Some say Serach was not Asher’s daughter but only his stepdaughter (his wife’s daughter). What? And some say that Serach was Asher’s granddaughter—i.e., Asher’s son married, and fathered Serach; that son died, and Asher married his son’s wife. All of his other sons were from this wife. Ober doesn’t the heylige Toirah tell us that Serach was the daughter of Asher? It does ober check out the Ramban’s version of Onkelos’s explanation, which he discusses in his commentary on Bamidbar 26:46 where you will these other theories on who Serach was. One medrish (Sefer ha-Yashar, Va-Yeshev, chap. 14) tells us that Serach was the daughter of Malchiel son of Elam and Hadorah, the granddaughter of Eber, and was adopted by Asher after the death of her father and her mother’s marriage to Asher. Serach was raised in Asher’s home as his daughter, but since she was adopted, she was not listed among Yaakov’s seventy descendants. One exegetical tradition tells us that Serach never died but was one of the people who entered the Gan Eden (Garden of Eden) while still alive where she would eventually meet up with people including Enoch, Eliyohu, Paroy’s daughter Bitsya, Koirach’s three sons, Rochov son and a few other son the VIP list.

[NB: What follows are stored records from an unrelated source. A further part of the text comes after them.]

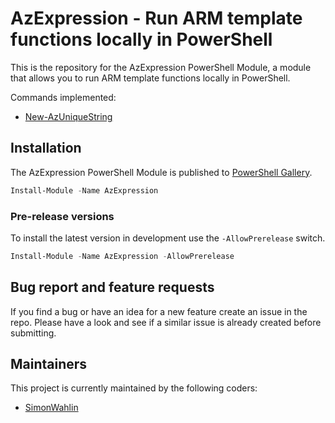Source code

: # AzExpression - Run ARM template functions locally in PowerShell

This is the repository for the AzExpression PowerShell Module, a module that allows you to run ARM template functions locally in PowerShell.

Commands implemented:

- [New-AzUniqueString](./docs/en-US/New-AzUniqueString.md)

## Installation

The AzExpression PowerShell Module is published to [PowerShell Gallery](https://www.powershellgallery.com/packages/AzExpression/).

```powershell
Install-Module -Name AzExpression
```

### Pre-release versions

To install the latest version in development use the `-AllowPrerelease` switch.

```powershell
Install-Module -Name AzExpression -AllowPrerelease
```

## Bug report and feature requests

If you find a bug or have an idea for a new feature create an issue in the repo. Please have a look and see if a similar issue is already created before submitting.

## Maintainers

This project is currently maintained by the following coders:

- [SimonWahlin](https://github.com/SimonWahlin)
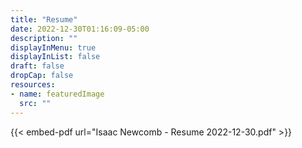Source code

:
 ```yaml
---
title: "Resume"
date: 2022-12-30T01:16:09-05:00
description: ""
displayInMenu: true
displayInList: false
draft: false
dropCap: false
resources:
- name: featuredImage
  src: ""
---
```


{{< embed-pdf url="Isaac Newcomb - Resume 2022-12-30.pdf" >}}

The bottom lines: because the heylige Toirah gives no voice to Serach, the medroshim (traditions) of Serach’s extreme longevity apparently were very creative and have their basis in the fact that she is mentioned both in the count of those who went to Egypt and in the list of those who entered the Promised Land. This further evolved into the tradition that Serach lived for hundreds of years, was in the presence of both Yoisef and Moishe, and that her lifetime extended to the period of King David. And if that wasn’t a full life, later medroshim claim that she never died at all, but entered the Garden of Eden while still alive. And that Raboyseyee, is why you needn’t spend money on trashy novels; the medrish has it all.
Have an easy fast and a gittin Shabbis!